In the first release of Discovery, only one worker is assigned to a smart contract at any given time. A new worker is randomly assigned to a contract at the beginning of each epoch. Before creating a computation task, the Enigma Library verifies the selected worker using the cryptographic proofs included in its SGX report.
🤞A worker is an Enigma Node-- it will execute the computation over the data submitted in the task and return an encrypted result. The node-runner does not see the data at any time.
Once the task record transaction is submitted, the Enigma Library broadcasts the task data to the Enigma Network via its user node, the Enigma Network node that the dApp user connects to. The task data message is propagated to each node in the network. Upon receiving the message, the selected worker:
- verifies the task inputs against the task record
- computes the task
Since secret contracts are stateful, the selected worker keeps an up-to-date copy of the state in memory. State updates are propagated to all nodes in the form of encrypted state deltas. Each node keeps the state deltas in an ordered list from which the full state can be reconstituted. After each computation, the results are encrypted and propagated to the network. The Enigma Library watches for the results.

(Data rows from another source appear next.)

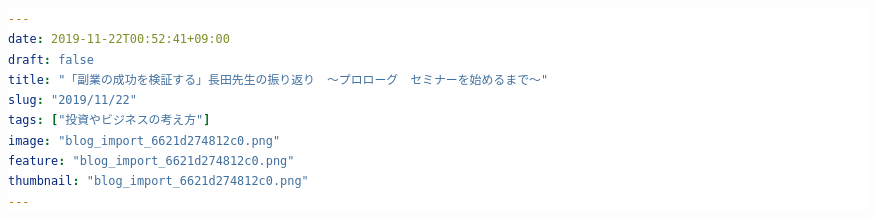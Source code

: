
 ```yaml
---
date: 2019-11-22T00:52:41+09:00
draft: false
title: "「副業の成功を検証する」長田先生の振り返り　～プロローグ　セミナーを始めるまで～"
slug: "2019/11/22"
tags: ["投資やビジネスの考え方"]
image: "blog_import_6621d274812c0.png"
feature: "blog_import_6621d274812c0.png"
thumbnail: "blog_import_6621d274812c0.png"
---
```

A computation task is only confirmed after verification on Ethereum. After computing a task, the selected worker commits a task receipt linked the task record. Workers process tasks in batches instead of committing every task to Ethereum immediately. These are the triggers to commit tasks: 1. The current epoch ends 2. A function in the task calls an Ethereum smart contract
When either trigger occurs, the worker commits a batch of all unconfirmed tasks stored locally.
🤞Ethereum does not store the tasks results nor the encrypted state deltas, only hashes from which nodes can verify the integrity of their own data.